Georgia Barnett

Personal information
- Born: 27 August 1994 (age 31) Palmerston North, New Zealand
- Height: 1.64 m (5 ft 5 in)

Sport
- Sport: Field hockey
- Position: Goalkeeper
- Club: Central Mysticks

Senior career
- Years: Team / Caps / Goals
- 2015–: Central Mysticks / - / -

National team
- Years: Team / Caps / Goals
- 2015–: New Zealand / 29(?) / -

= Georgia Barnett =

New Zealand field hockey player

Georgia Barnett (born 27 August 1994) is a New Zealand field hockey player. A goalkeeper, she represents the Central Mysticks in the New Zealand National Hockey League.

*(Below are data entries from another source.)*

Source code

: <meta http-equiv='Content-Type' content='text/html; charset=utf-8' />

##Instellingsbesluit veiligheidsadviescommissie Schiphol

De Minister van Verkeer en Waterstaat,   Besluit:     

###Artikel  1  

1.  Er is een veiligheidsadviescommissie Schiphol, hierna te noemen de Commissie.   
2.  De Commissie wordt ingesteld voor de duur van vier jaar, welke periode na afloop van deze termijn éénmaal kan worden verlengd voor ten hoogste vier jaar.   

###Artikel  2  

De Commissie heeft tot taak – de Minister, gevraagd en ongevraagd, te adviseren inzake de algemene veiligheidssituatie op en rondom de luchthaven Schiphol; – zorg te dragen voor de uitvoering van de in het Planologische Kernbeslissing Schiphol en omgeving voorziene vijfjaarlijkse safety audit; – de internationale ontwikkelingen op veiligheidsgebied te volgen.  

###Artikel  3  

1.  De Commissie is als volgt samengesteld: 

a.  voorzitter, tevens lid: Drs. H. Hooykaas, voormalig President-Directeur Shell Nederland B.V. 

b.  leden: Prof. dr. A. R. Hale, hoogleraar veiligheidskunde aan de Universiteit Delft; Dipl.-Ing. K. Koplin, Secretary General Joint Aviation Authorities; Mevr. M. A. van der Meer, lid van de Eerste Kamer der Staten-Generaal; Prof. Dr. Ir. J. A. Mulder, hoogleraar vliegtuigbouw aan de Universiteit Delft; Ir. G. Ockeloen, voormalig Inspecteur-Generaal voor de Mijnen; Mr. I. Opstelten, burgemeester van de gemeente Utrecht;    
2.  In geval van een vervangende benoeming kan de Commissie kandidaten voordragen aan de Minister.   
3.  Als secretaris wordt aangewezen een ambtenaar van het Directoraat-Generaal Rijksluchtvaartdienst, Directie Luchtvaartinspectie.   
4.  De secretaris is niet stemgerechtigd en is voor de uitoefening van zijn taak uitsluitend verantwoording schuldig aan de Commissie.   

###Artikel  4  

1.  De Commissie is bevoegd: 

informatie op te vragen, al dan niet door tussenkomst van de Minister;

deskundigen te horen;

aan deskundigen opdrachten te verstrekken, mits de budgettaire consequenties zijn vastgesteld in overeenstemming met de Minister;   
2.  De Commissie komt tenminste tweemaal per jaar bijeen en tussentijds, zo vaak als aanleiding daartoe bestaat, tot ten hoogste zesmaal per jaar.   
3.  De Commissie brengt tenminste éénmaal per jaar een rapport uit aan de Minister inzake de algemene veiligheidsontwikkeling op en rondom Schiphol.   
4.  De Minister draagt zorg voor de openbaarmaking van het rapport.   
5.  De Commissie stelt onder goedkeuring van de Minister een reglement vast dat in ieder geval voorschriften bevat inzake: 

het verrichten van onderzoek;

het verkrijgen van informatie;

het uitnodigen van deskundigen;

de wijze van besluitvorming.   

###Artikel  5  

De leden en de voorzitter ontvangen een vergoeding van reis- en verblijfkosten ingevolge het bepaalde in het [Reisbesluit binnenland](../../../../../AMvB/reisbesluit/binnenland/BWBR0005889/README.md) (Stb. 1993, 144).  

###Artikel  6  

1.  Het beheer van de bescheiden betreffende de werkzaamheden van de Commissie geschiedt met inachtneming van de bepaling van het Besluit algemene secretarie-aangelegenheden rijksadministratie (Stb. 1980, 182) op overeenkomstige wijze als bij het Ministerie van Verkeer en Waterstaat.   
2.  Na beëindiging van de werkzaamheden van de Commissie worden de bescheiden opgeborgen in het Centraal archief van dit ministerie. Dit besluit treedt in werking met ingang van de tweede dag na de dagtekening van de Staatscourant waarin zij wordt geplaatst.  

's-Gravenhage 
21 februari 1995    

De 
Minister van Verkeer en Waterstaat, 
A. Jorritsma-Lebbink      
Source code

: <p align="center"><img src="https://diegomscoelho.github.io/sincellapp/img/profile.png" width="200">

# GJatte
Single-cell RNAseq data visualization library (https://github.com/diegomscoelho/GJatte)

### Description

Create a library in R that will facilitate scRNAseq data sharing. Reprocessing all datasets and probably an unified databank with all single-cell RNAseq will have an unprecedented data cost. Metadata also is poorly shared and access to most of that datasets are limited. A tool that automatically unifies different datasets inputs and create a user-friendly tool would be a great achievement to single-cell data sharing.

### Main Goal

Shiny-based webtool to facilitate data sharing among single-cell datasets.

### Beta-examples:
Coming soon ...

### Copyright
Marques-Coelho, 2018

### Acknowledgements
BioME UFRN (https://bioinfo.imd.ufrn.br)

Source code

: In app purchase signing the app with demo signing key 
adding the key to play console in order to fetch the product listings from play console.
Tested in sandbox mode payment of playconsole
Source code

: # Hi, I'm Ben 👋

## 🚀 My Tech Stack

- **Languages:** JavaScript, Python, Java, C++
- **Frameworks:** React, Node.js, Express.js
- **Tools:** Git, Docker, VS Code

She currently plays for the New Zealand women's national field hockey team. With the national youth team she won the bronze medal at the 2010 Summer Youth Olympics. Barnett's coaching career began in 2019 when she coached the Central U18 women's team to gold at the national tournament.

==Life==
Barnett was educated at Palmerston North Intermediate Normal School then Palmerston North Girls' High School.
She completed her Massey University business studies degree in Palmerston North.

==Awards==
In 2015, she became Manawatu Sportswoman of the Year.